Quelques atouts départementaux :
- Côte-d'Or (21) : Dijon comme pôle économique pour commerces de proximité et restaurants.
- Doubs (25) : Besançon et Montbéliard, zones dynamiques entre industrie et services.
- Jura (39) : attractivité touristique et spécialités gastronomiques.
- Nièvre (58) : cadre humain et commerce local stabilisé.
- Haute-Saône (70) : coût immobilier attractif pour l’artisanat et commerce de proximité.
- Saône-et-Loire (71) : villes comme Chalon et Mâcon avec flux touristiques et commerce en croissance.
- Yonne (89) : proximité Paris et marché touristique stratégique.
- Territoire de Belfort (90) : bassin de consommation actif et positionnement frontalier.
Offres et exemples d’affaires en région (sélection)
La région propose des opportunités diverses : restauration, boulangerie, salon de coiffure, alimentation traditionnelle, commerces de centre-ville et en zones artisanales.
- Boulangerie artisanale située dans un village de plus de 5 000 habitants, entièrement refaite en 03/2018, donnant sur le fournil et bénéficiant d'un salon de thé d'une dizaine de places assises.
- Boulangerie-pâtisserie à vendre, située à l'entrée d'une zone artisanale et commerciale, sur un axe passant, bénéficiant d'une bonne visibilité ainsi que de nombreuses places de stationnement.
- Salon de coiffure Hommes & Femmes situé dans un quartier à fort potentiel de l'agglomération dijonnaise.
- Fonds de commerce et murs restaurant atypique région dijonnaise : CA de 450 K€, loyer annuel 30 k€, emplacement n°1, plein centre-ville, tramway à proximité, surface 93 m², une cave, un garage.
- Alimentation traditionnelle bien établie dans un quartier en développement de Dijon, disponible à la vente ou en location-gérance.
- Magasin dans un village viticole sur un axe passant très fort, commune de 2 000 habitants : profil recherché commerçant(e) pouvant développer les horaires.
- Opportunités franchise et services : Rénovert pour rénovation globale durable, Anytime Fitness France recherche son futur franchisé pour Dijon.
- Fonds de commerce Bar Tabac Presse FDJ à vendre (107 m²) situé à 20 min de Dijon sur une commune dynamique.
Se faire accompagner : quels professionnels mobiliser ?
Pour sécuriser la transaction, entourez-vous : avocat ou notaire pour l’acte et séquestre des fonds, expert-comptable pour auditer les comptes et les risques fiscaux, conseil en transmission (CCI Transaction, cabinets spécialisés) pour trouver un repreneur qualifié et immobilier commercial pour l’évaluation du local. Un accompagnement multidisciplinaire réduit significativement les risques et fluidifie la transaction.
Idées pour développer la rentabilité après reprise
- Digitalisation : mise en place d’un logiciel de caisse moderne, click&collect, réservation en ligne, outils CRM.
- Montée en gamme ou diversification : salon de thé dans une boulangerie, offre snacking saine en restauration rapide.

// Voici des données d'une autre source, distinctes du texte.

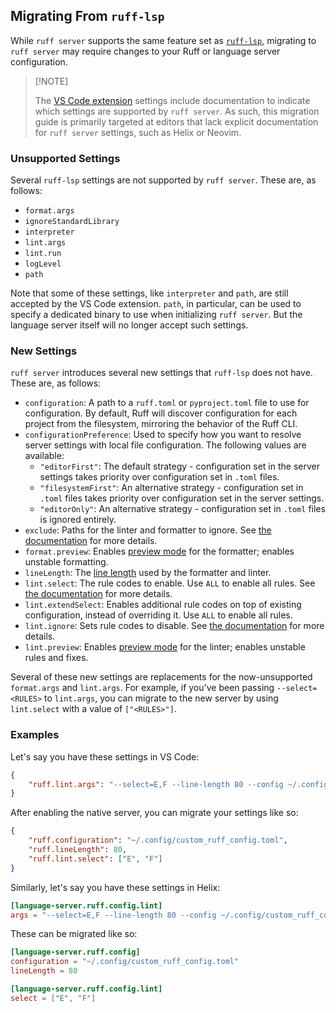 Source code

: ## Migrating From `ruff-lsp`

While `ruff server` supports the same feature set as [`ruff-lsp`](https://github.com/astral-sh/ruff-lsp), migrating to
`ruff server` may require changes to your Ruff or language server configuration.

> \[!NOTE\]
>
> The [VS Code extension](https://github.com/astral-sh/ruff-vscode) settings include documentation to indicate which
> settings are supported by `ruff server`. As such, this migration guide is primarily targeted at editors that lack
> explicit documentation for `ruff server` settings, such as Helix or Neovim.

### Unsupported Settings

Several `ruff-lsp` settings are not supported by `ruff server`. These are, as follows:

- `format.args`
- `ignoreStandardLibrary`
- `interpreter`
- `lint.args`
- `lint.run`
- `logLevel`
- `path`

Note that some of these settings, like `interpreter` and `path`, are still accepted by the VS Code extension. `path`,
in particular, can be used to specify a dedicated binary to use when initializing `ruff server`. But the language server
itself will no longer accept such settings.

### New Settings

`ruff server` introduces several new settings that `ruff-lsp` does not have. These are, as follows:

- `configuration`: A path to a `ruff.toml` or `pyproject.toml` file to use for configuration. By default, Ruff will discover configuration for each project from the filesystem, mirroring the behavior of the Ruff CLI.
- `configurationPreference`: Used to specify how you want to resolve server settings with local file configuration. The following values are available:
    - `"editorFirst"`: The default strategy - configuration set in the server settings takes priority over configuration set in `.toml` files.
    - `"filesystemFirst"`: An alternative strategy - configuration set in `.toml` files takes priority over configuration set in the server settings.
    - `"editorOnly"`: An alternative strategy - configuration set in `.toml` files is ignored entirely.
- `exclude`: Paths for the linter and formatter to ignore. See [the documentation](https://docs.astral.sh/ruff/settings/#exclude) for more details.
- `format.preview`: Enables [preview mode](https://docs.astral.sh/ruff/settings/#format_preview) for the formatter; enables unstable formatting.
- `lineLength`: The [line length](https://docs.astral.sh/ruff/settings/#line-length) used by the formatter and linter.
- `lint.select`: The rule codes to enable. Use `ALL` to enable all rules. See [the documentation](https://docs.astral.sh/ruff/settings/#lint_select) for more details.
- `lint.extendSelect`: Enables additional rule codes on top of existing configuration, instead of overriding it. Use `ALL` to enable all rules.
- `lint.ignore`: Sets rule codes to disable. See [the documentation](https://docs.astral.sh/ruff/settings/#lint_ignore) for more details.
- `lint.preview`: Enables [preview mode](https://docs.astral.sh/ruff/settings/#lint_preview) for the linter; enables unstable rules and fixes.

Several of these new settings are replacements for the now-unsupported `format.args` and `lint.args`. For example, if
you've been passing `--select=<RULES>` to `lint.args`, you can migrate to the new server by using `lint.select` with a
value of `["<RULES>"]`.

### Examples

Let's say you have these settings in VS Code:

```json
{
    "ruff.lint.args": "--select=E,F --line-length 80 --config ~/.config/custom_ruff_config.toml"
}
```

After enabling the native server, you can migrate your settings like so:

```json
{
    "ruff.configuration": "~/.config/custom_ruff_config.toml",
    "ruff.lineLength": 80,
    "ruff.lint.select": ["E", "F"]
}
```

Similarly, let's say you have these settings in Helix:

```toml
[language-server.ruff.config.lint]
args = "--select=E,F --line-length 80 --config ~/.config/custom_ruff_config.toml"
```

These can be migrated like so:

```toml
[language-server.ruff.config]
configuration = "~/.config/custom_ruff_config.toml"
lineLength = 80

[language-server.ruff.config.lint]
select = ["E", "F"]
```
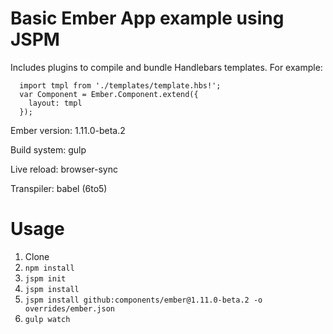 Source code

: Basic Ember App example using JSPM
==========

Includes plugins to compile and bundle Handlebars templates. For example:

```
  import tmpl from './templates/template.hbs!';
  var Component = Ember.Component.extend({
    layout: tmpl
  });
```

Ember version: 1.11.0-beta.2

Build system: gulp

Live reload: browser-sync

Transpiler: babel (6to5)


Usage
=====

1. Clone
2. `npm install`
3. `jspm init`
4. `jspm install`
5. `jspm install github:components/ember@1.11.0-beta.2 -o overrides/ember.json`
6. `gulp watch`
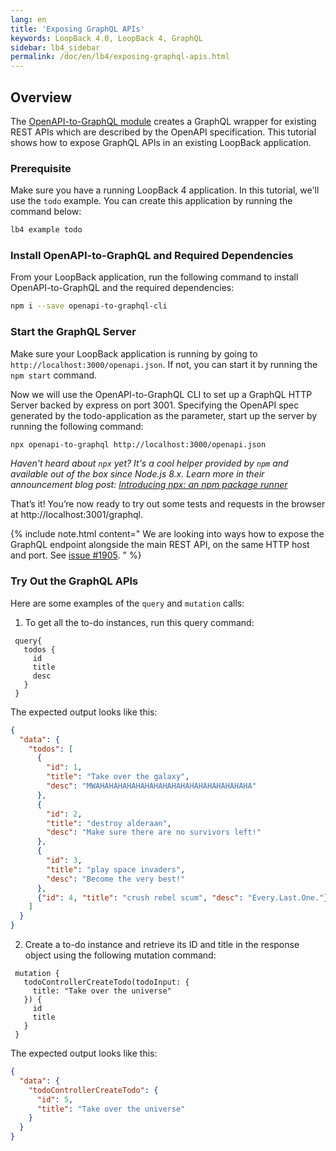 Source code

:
 ```yaml
---
lang: en
title: 'Exposing GraphQL APIs'
keywords: LoopBack 4.0, LoopBack 4, GraphQL
sidebar: lb4_sidebar
permalink: /doc/en/lb4/exposing-graphql-apis.html
---
```


## Overview

The
[OpenAPI-to-GraphQL module](https://www.npmjs.com/package/openapi-to-graphql)
creates a GraphQL wrapper for existing REST APIs which are described by the
OpenAPI specification. This tutorial shows how to expose GraphQL APIs in an
existing LoopBack application.

### Prerequisite

Make sure you have a running LoopBack 4 application. In this tutorial, we'll use
the `todo` example. You can create this application by running the command
below:

```sh
lb4 example todo
```

### Install OpenAPI-to-GraphQL and Required Dependencies

From your LoopBack application, run the following command to install
OpenAPI-to-GraphQL and the required dependencies:

```sh
npm i --save openapi-to-graphql-cli
```

### Start the GraphQL Server

Make sure your LoopBack application is running by going to
`http://localhost:3000/openapi.json`. If not, you can start it by running the
`npm start` command.

Now we will use the OpenAPI-to-GraphQL CLI to set up a GraphQL HTTP Server
backed by express on port 3001. Specifying the OpenAPI spec generated by the
todo-application as the parameter, start up the server by running the following
command:

```sh
npx openapi-to-graphql http://localhost:3000/openapi.json
```

_Haven't heard about `npx` yet? It's a cool helper provided by `npm` and
available out of the box since Node.js 8.x. Learn more in their announcement
blog post:
[Introducing npx: an npm package runner](https://medium.com/@maybekatz/introducing-npx-an-npm-package-runner-55f7d4bd282b)_

That’s it! You’re now ready to try out some tests and requests in the browser at
http://localhost:3001/graphql.

{% include note.html content="
We are looking into ways how to expose the GraphQL endpoint alongside the main REST API,
on the same HTTP host and port. See
[issue #1905](https://github.com/strongloop/loopback-next/issues/1905).
" %}

### Try Out the GraphQL APIs

Here are some examples of the `query` and `mutation` calls:

1. To get all the to-do instances, run this query command:

```
 query{
   todos {
     id
     title
     desc
   }
 }
```

The expected output looks like this:

```json
{
  "data": {
    "todos": [
      {
        "id": 1,
        "title": "Take over the galaxy",
        "desc": "MWAHAHAHAHAHAHAHAHAHAHAHAHAHAHAHAHAHA"
      },
      {
        "id": 2,
        "title": "destroy alderaan",
        "desc": "Make sure there are no survivors left!"
      },
      {
        "id": 3,
        "title": "play space invaders",
        "desc": "Become the very best!"
      },
      {"id": 4, "title": "crush rebel scum", "desc": "Every.Last.One."}
    ]
  }
}
```

2. Create a to-do instance and retrieve its ID and title in the response object
   using the following mutation command:

```
 mutation {
   todoControllerCreateTodo(todoInput: {
     title: "Take over the universe"
   }) {
     id
     title
   }
 }
```

The expected output looks like this:

```json
{
  "data": {
    "todoControllerCreateTodo": {
      "id": 5,
      "title": "Take over the universe"
    }
  }
}
```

- Extension des horaires et services : livraison, click & collect, ouverture dominicale adaptée au secteur.
- Optimisation des contrats fournisseurs et renégociation des conditions d’achat.
- Amélioration de la visibilité locale : signalétique, partenariats touristiques, communication ciblée.

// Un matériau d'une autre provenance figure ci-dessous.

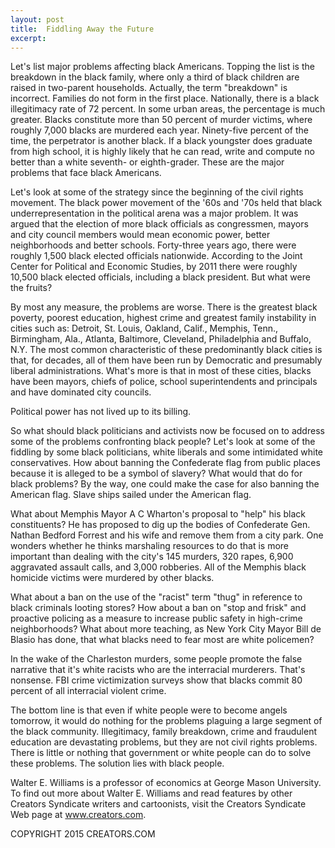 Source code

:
 ```yaml
---
layout: post
title:  Fiddling Away the Future
excerpt:
---
```


Let's list major problems affecting black Americans. Topping the list is the breakdown in the black family, where only a third of black children are raised in two-parent households. Actually, the term "breakdown" is incorrect. Families do not form in the first place. Nationally, there is a black illegitimacy rate of 72 percent. In some urban areas, the percentage is much greater. Blacks constitute more than 50 percent of murder victims, where roughly 7,000 blacks are murdered each year. Ninety-five percent of the time, the perpetrator is another black. If a black youngster does graduate from high school, it is highly likely that he can read, write and compute no better than a white seventh- or eighth-grader. These are the major problems that face black Americans.

Let's look at some of the strategy since the beginning of the civil rights movement. The black power movement of the '60s and '70s held that black underrepresentation in the political arena was a major problem. It was argued that the election of more black officials as congressmen, mayors and city council members would mean economic power, better neighborhoods and better schools. Forty-three years ago, there were roughly 1,500 black elected officials nationwide. According to the Joint Center for Political and Economic Studies, by 2011 there were roughly 10,500 black elected officials, including a black president. But what were the fruits?

By most any measure, the problems are worse. There is the greatest black poverty, poorest education, highest crime and greatest family instability in cities such as: Detroit, St. Louis, Oakland, Calif., Memphis, Tenn., Birmingham, Ala., Atlanta, Baltimore, Cleveland, Philadelphia and Buffalo, N.Y. The most common characteristic of these predominantly black cities is that, for decades, all of them have been run by Democratic and presumably liberal administrations. What's more is that in most of these cities, blacks have been mayors, chiefs of police, school superintendents and principals and have dominated city councils.

 Political power has not lived up to its billing.

So what should black politicians and activists now be focused on to address some of the problems confronting black people? Let's look at some of the fiddling by some black politicians, white liberals and some intimidated white conservatives. How about banning the Confederate flag from public places because it is alleged to be a symbol of slavery? What would that do for black problems? By the way, one could make the case for also banning the American flag. Slave ships sailed under the American flag.

What about Memphis Mayor A C Wharton's proposal to "help" his black constituents? He has proposed to dig up the bodies of Confederate Gen. Nathan Bedford Forrest and his wife and remove them from a city park. One wonders whether he thinks marshaling resources to do that is more important than dealing with the city's 145 murders, 320 rapes, 6,900 aggravated assault calls, and 3,000 robberies. All of the Memphis black homicide victims were murdered by other blacks.

What about a ban on the use of the "racist" term "thug" in reference to black criminals looting stores? How about a ban on "stop and frisk" and proactive policing as a measure to increase public safety in high-crime neighborhoods? What about more teaching, as New York City Mayor Bill de Blasio has done, that what blacks need to fear most are white policemen?

In the wake of the Charleston murders, some people promote the false narrative that it's white racists who are the interracial murderers. That's nonsense. FBI crime victimization surveys show that blacks commit 80 percent of all interracial violent crime.

The bottom line is that even if white people were to become angels tomorrow, it would do nothing for the problems plaguing a large segment of the black community. Illegitimacy, family breakdown, crime and fraudulent education are devastating problems, but they are not civil rights problems. There is little or nothing that government or white people can do to solve these problems. The solution lies with black people.

Walter E. Williams is a professor of economics at George Mason University. To find out more about Walter E. Williams and read features by other Creators Syndicate writers and cartoonists, visit the Creators Syndicate Web page at www.creators.com.

COPYRIGHT 2015 CREATORS.COM
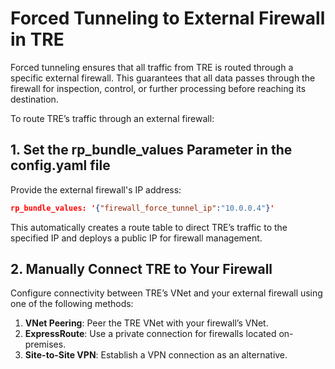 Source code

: # Forced Tunneling to External Firewall in TRE

Forced tunneling ensures that all traffic from TRE is routed through a specific external firewall. This guarantees that all data passes through the firewall for inspection, control, or further processing before reaching its destination.

To route TRE’s traffic through an external firewall:

## 1. Set the rp_bundle_values Parameter in  the config.yaml file
Provide the external firewall's IP address:

```json
rp_bundle_values: '{"firewall_force_tunnel_ip":"10.0.0.4"}'
```
This automatically creates a route table to direct TRE’s traffic to the specified IP and deploys a public IP for firewall management.

## 2. Manually Connect TRE to Your Firewall
Configure connectivity between TRE’s VNet and your external firewall using one of the following methods:

1. **VNet Peering**: Peer the TRE VNet with your firewall’s VNet.
1. **ExpressRoute**: Use a private connection for firewalls located on-premises.
1. **Site-to-Site VPN**: Establish a VPN connection as an alternative.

"Reprise et création d'une boulangerie" : témoignage de Laurine et Jean-Robert
Ressources utiles
- Téléchargez des modèles d’offre d’achat de fonds de commerce pour structurer votre proposition.
- Consultez les formulaires CERFA pour déclarations de mutation et licences (ex. CERFA n°11542*05, Cerfa 13644*02).
- Faites appel à des études de valorisation locale (CCI Transaction, cabinets d’expertise) pour chiffrer précisément le fonds.
En bref
La réussite d’une acquisition repose d’abord sur une évaluation précise, la vérification des contrats et du bail, la maîtrise des coûts additionnels et un acte de cession complet. Bourgogne-Franche-Comté offre un terreau attractif pour reprendre un fonds de commerce, qu’il s’agisse d’une boulangerie, d’un restaurant ou d’un commerce de proximité. Approchez chaque étape avec méthode, faites-vous accompagner et anticipez la transformation digitale et le développement commercial.